Much less work went into this one (which is somewhat depressing because people seem to think this one works much better). The first pass (and most important, in my opinion) in this algorithm is a stochastic context-free grammar. A stochastic context-free grammar is a context-free grammar with probabilities attached. For example:

Time0.4→ last week.
0.35| a couple weeks after I saw you at the Place
0.25| a month or two ago.

That is an actual rule from the grammar I use (non-terminals are in italics). Whenever I want a place name, I just use that non-terminal. Note that all the probabilities add up to 1.0 (as they should). Note also that the second rule references another non-terminal (as context-free grammars often do). So I just use these probabilities and a random number generator to generate an e-mail from the grammar. Hooray.

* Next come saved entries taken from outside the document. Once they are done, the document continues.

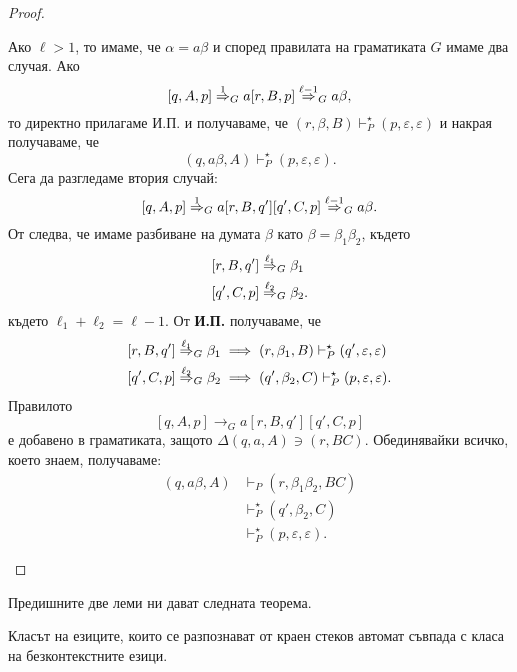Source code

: \begin{proof}
\begin{description}
    Ако $\ell > 1$, то имаме, че $\alpha = a\beta$ и според правилата на граматиката $G$ имаме два случая.
    Ако
    \[[q,A,p] \stackrel{{1}}{\Rightarrow}_G a[r,B,p] \stackrel{{\ell-1}}{\Rightarrow}_G a\beta,\]
    то директно прилагаме И.П. и получаваме, че
    $(r, \beta, B) \vdash^\star_P (p, \varepsilon, \varepsilon)$ и накрая получаваме, че
    \[(q, a\beta, A) \vdash^\star_P (p, \varepsilon, \varepsilon).\]
    Сега да разгледаме втория случай:
    \[[q,A,p] \stackrel{{1}}{\Rightarrow}_G a[r,B,q'][q',C,p] \stackrel{{\ell-1}}{\Rightarrow}_G a\beta.\]
    От  следва, че имаме разбиване на думата $\beta$ като $\beta = \beta_1\beta_2$, където 
    \begin{align*}
      & [r,B,q'] \stackrel{{\ell_1}}{\Rightarrow}_G \beta_1\\
      & [q',C,p] \stackrel{{\ell_2}}{\Rightarrow}_G \beta_2.
    \end{align*}
    където $\ell_1 + \ell_2 = \ell - 1$.
    От {\bf И.П.} получаваме, че 
    \begin{align*}
      & [r,B,q'] \stackrel{{\ell_1}}{\Rightarrow}_G \beta_1 \implies (r,\beta_1,B) \vdash^\star_P (q',\varepsilon,\varepsilon) \\
      & [q',C,p] \stackrel{{\ell_2}}{\Rightarrow}_G \beta_2 \implies (q',\beta_2,C) \vdash^\star_P (p,\varepsilon,\varepsilon).
    \end{align*}
    Правилото
    \[[q,A,p] \rightarrow_G a[r,B,q'][q',C,p]\]
    е добавено в граматиката, защото $\Delta(q,a,A) \ni (r, BC)$. 
    Обединявайки всичко, което знаем, получаваме:
    \begin{align*}
      (q, a\beta, A) & \vdash_P (r, \beta_1\beta_2, BC)\\
                     & \vdash^\star_P (q', \beta_2, C)\\
                     & \vdash^\star_P (p, \varepsilon, \varepsilon).
    \end{align*}    
  \end{description}
\end{proof}

Предишните две леми ни дават следната теорема.
\begin{framed}
\begin{thm}
  \label{th:push-down-context-free}
  Класът на езиците, които се разпознават от краен стеков автомат съвпада с
  класа на безконтекстните езици.
\end{thm}
\end{framed}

From here there are four somewhat less interesting "drunk" filters that get applied:

  1. adding or removing letters. For example, dessert may become desert or dessssert;
  2. transforming uppercase letters into lowercase letters (I used to also do the reverse, but that didn't give pleasing results);
  3. mistyping. I have a map of the standard US QWERTY keyboard, and probabilities attached to missing a letter by one row or column (e.g., an s may become a d or a w or something). It should be of note that this filter is applied to contiguous sequences of letters (so if s gets mistyped as d, dessert would become deddert; it would never become desdert). As a Dvorak user myself, I understand it may seem prejudicial to use a QWERTY keyboard...which it is: Dvorak users are far too intelligent to be writing drunken e-mails in the first place;
  4. transposing. For example, dessert may become dessetr.

Finding suitable probabilities for each of these four filters, I found, was the hardest part and took a long time. Being out by even half a percentage point can have huge implications for how the e-mail comes out.